TASK ITEM:
Scan the entries below and extract each line with the word "simple" in it.

DATASET EXTRACT:
----
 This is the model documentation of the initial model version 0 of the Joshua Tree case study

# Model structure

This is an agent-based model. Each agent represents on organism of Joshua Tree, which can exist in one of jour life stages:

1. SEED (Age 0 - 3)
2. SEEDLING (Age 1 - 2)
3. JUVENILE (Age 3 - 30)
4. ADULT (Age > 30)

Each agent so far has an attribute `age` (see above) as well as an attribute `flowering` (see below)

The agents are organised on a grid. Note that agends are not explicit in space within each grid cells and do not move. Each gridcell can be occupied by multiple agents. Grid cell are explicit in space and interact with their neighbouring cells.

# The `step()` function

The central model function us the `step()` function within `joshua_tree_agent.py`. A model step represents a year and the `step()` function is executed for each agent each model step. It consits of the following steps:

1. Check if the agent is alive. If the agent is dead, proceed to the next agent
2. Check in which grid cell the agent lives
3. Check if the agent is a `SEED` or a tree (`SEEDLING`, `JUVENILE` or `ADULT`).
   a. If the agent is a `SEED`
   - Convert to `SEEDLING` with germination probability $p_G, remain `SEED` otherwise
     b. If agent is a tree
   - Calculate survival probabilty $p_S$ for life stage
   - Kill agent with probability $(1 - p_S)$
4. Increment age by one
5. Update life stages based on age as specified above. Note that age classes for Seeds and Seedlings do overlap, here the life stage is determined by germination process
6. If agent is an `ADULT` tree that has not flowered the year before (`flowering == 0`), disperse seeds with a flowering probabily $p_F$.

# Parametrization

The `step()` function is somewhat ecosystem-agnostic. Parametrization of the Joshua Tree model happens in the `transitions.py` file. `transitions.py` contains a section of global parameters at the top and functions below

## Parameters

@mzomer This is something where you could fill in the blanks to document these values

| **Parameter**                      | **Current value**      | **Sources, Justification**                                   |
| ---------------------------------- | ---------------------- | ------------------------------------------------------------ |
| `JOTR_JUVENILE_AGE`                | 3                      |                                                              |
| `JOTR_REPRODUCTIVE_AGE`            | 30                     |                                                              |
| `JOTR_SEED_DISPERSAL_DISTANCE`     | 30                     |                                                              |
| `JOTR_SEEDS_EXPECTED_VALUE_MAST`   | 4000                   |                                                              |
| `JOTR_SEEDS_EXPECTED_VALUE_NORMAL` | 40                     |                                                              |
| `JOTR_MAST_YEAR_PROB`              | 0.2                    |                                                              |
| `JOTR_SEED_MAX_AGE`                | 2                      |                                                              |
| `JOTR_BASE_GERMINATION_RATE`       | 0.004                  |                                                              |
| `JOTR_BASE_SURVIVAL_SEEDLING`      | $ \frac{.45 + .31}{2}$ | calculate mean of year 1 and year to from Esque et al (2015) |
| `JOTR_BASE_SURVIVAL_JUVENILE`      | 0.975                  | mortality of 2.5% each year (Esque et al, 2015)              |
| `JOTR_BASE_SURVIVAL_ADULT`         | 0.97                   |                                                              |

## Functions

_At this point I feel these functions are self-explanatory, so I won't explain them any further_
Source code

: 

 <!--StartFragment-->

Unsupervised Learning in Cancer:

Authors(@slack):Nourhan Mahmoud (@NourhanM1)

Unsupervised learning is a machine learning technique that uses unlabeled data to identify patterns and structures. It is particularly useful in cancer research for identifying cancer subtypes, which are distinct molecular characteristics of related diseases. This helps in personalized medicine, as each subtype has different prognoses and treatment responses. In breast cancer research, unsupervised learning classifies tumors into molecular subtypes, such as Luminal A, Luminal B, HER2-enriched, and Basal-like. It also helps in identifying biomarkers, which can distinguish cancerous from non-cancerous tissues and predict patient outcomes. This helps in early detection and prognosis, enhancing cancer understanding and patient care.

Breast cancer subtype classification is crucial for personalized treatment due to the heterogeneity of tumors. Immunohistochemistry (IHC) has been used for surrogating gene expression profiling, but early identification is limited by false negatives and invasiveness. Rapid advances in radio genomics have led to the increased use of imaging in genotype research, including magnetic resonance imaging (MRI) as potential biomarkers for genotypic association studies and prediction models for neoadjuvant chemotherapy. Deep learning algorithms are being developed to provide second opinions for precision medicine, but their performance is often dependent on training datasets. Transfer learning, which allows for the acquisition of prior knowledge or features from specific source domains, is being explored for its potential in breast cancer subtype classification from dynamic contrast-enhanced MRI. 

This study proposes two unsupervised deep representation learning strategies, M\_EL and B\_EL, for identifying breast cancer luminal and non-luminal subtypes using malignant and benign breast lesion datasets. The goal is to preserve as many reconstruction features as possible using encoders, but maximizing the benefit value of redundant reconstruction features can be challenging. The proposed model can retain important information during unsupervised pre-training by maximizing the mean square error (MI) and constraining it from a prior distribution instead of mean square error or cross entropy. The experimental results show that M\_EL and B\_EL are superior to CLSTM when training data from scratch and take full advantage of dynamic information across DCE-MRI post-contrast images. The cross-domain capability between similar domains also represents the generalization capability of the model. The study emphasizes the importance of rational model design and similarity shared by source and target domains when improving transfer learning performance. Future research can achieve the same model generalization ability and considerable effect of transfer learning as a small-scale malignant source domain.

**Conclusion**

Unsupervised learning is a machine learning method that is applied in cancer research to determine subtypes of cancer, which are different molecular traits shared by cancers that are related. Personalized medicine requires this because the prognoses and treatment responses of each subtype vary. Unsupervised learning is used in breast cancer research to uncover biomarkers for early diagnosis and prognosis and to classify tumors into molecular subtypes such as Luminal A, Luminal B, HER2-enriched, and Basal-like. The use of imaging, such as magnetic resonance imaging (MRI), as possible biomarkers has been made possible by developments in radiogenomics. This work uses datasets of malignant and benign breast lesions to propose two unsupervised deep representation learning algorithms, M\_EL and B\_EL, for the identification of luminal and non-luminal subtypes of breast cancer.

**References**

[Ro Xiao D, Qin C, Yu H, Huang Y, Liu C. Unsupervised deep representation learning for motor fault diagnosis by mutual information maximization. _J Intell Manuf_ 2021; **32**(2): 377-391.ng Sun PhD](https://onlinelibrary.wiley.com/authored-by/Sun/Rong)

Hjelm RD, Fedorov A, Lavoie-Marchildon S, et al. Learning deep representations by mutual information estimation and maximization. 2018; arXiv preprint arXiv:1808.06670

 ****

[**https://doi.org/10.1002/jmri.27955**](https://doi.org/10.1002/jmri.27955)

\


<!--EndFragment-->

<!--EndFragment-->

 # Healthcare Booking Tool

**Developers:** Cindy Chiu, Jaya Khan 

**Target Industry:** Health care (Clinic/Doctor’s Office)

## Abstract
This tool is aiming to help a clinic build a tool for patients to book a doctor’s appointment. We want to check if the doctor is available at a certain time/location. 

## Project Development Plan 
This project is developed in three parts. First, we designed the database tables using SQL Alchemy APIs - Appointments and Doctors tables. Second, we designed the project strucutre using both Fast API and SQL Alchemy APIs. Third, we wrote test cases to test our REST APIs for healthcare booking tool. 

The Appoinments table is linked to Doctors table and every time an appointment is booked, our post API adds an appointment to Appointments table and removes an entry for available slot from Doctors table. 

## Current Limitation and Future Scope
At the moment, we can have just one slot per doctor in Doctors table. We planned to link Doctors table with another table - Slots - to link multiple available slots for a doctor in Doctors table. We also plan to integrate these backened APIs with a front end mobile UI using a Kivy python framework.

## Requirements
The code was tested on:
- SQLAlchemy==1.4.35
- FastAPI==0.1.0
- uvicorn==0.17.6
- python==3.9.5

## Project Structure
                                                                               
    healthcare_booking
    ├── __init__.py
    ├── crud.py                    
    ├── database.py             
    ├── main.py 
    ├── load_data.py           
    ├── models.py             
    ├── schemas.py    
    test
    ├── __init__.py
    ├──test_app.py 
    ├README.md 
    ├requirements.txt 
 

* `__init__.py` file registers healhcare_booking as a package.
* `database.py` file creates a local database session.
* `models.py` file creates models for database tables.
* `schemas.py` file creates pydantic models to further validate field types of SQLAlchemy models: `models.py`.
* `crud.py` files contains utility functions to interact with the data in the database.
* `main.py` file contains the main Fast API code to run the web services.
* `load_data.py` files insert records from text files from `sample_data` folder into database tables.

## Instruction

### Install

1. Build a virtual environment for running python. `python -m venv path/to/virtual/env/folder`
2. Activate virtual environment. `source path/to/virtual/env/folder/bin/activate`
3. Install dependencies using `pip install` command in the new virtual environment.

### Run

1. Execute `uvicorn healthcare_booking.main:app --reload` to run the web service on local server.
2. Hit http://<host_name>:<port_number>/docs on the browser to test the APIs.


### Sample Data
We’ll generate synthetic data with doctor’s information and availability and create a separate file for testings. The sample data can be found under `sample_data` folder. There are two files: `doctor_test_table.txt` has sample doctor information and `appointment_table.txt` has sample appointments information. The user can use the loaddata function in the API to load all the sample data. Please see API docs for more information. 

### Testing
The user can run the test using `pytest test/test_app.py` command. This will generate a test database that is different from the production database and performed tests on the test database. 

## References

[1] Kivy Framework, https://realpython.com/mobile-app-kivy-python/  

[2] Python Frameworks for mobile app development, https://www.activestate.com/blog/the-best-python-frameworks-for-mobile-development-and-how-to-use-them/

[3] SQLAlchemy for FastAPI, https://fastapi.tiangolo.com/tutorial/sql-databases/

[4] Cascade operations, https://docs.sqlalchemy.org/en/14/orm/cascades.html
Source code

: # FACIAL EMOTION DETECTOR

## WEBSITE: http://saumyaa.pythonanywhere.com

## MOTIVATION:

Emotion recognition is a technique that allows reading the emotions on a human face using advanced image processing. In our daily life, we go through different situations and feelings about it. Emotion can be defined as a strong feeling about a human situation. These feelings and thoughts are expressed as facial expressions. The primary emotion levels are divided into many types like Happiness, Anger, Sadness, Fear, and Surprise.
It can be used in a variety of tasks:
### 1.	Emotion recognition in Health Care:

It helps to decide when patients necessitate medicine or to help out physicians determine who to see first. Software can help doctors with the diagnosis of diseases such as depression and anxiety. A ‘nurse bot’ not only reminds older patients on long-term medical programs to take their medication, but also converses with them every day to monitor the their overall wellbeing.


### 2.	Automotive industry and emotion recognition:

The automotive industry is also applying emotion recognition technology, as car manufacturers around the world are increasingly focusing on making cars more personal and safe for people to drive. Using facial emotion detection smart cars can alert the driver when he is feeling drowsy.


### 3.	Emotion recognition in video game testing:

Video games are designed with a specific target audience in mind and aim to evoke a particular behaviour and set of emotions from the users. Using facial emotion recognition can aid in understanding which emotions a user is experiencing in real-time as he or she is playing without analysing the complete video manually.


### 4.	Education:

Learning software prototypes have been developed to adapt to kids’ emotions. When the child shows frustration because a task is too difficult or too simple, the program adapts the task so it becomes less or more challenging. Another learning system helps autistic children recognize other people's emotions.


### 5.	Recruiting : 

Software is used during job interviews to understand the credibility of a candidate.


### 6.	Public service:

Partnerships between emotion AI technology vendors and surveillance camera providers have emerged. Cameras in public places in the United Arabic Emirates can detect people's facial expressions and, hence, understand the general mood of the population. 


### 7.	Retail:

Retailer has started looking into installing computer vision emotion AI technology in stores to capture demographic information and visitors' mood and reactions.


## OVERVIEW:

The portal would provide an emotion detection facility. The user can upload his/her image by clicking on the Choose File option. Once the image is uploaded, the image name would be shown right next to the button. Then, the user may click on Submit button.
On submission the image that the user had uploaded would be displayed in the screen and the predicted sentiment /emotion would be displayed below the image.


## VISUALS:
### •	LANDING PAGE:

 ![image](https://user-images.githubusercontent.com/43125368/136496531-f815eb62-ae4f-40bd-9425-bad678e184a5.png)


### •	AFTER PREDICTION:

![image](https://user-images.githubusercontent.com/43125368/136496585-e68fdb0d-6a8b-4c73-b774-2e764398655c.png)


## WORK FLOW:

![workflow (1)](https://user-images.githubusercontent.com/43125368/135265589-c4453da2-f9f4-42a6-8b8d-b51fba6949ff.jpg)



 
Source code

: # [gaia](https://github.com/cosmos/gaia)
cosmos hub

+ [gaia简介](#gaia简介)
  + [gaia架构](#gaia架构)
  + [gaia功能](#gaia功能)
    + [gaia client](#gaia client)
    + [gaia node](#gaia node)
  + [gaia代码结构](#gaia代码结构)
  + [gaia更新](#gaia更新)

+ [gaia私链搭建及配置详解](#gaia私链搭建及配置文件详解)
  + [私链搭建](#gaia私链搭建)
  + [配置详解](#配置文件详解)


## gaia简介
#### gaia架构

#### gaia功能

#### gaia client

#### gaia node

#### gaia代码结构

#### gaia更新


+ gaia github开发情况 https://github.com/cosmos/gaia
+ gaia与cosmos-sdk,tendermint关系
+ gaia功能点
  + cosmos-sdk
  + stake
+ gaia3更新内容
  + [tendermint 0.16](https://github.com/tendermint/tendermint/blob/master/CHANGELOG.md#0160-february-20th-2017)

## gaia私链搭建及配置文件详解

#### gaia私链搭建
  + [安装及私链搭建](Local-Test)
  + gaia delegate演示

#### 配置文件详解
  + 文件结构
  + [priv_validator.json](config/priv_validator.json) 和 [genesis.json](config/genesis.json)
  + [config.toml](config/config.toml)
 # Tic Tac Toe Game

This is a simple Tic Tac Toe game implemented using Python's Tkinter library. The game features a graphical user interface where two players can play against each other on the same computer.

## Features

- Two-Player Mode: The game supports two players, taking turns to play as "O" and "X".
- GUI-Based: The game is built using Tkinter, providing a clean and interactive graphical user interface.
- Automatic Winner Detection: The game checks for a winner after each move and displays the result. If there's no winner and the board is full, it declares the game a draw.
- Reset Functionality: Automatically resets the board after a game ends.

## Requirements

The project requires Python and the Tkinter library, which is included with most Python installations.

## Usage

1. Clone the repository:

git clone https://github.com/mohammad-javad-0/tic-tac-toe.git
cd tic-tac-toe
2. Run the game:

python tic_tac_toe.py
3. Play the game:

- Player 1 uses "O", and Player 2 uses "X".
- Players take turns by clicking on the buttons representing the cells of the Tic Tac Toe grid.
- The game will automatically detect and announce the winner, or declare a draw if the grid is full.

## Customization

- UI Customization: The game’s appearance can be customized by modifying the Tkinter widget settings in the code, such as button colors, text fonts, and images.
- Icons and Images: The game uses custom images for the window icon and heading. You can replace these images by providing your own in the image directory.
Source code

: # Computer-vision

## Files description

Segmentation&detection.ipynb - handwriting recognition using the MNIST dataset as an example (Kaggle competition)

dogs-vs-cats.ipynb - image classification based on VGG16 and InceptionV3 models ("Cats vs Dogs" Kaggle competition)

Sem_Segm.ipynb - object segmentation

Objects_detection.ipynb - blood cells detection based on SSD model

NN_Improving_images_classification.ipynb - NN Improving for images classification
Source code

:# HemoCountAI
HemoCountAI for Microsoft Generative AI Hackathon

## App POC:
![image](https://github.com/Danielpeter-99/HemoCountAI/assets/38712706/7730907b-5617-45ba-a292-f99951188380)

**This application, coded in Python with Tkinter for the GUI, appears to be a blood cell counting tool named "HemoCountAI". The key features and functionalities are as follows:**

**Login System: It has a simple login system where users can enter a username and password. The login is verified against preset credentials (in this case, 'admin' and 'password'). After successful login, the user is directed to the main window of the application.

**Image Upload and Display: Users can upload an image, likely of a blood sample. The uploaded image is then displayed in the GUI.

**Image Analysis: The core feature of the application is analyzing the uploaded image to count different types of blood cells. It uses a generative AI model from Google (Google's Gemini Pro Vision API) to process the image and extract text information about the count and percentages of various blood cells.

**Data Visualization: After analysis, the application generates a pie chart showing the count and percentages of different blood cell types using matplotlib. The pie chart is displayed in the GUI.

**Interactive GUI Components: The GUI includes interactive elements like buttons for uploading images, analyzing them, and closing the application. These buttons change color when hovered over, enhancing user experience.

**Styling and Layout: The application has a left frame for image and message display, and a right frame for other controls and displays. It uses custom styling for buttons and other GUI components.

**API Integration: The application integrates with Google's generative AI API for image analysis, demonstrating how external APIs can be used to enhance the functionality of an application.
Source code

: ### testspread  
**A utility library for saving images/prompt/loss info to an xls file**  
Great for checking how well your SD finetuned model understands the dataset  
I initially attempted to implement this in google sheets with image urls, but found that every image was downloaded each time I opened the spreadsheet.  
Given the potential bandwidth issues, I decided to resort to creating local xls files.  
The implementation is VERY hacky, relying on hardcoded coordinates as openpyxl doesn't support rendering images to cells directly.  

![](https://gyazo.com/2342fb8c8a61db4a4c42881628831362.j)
----
ANSWER TO THE PROBLEM:
Learning software prototypes have been developed to adapt to kids’ emotions. When the child shows frustration because a task is too difficult or too simple, the program adapts the task so it becomes less or more challenging. Another learning system helps autistic children recognize other people's emotions.
This is a simple Tic Tac Toe game implemented using Python's Tkinter library. The game features a graphical user interface where two players can play against each other on the same computer.
**Login System: It has a simple login system where users can enter a username and password. The login is verified against preset credentials (in this case, 'admin' and 'password'). After successful login, the user is directed to the main window of the application.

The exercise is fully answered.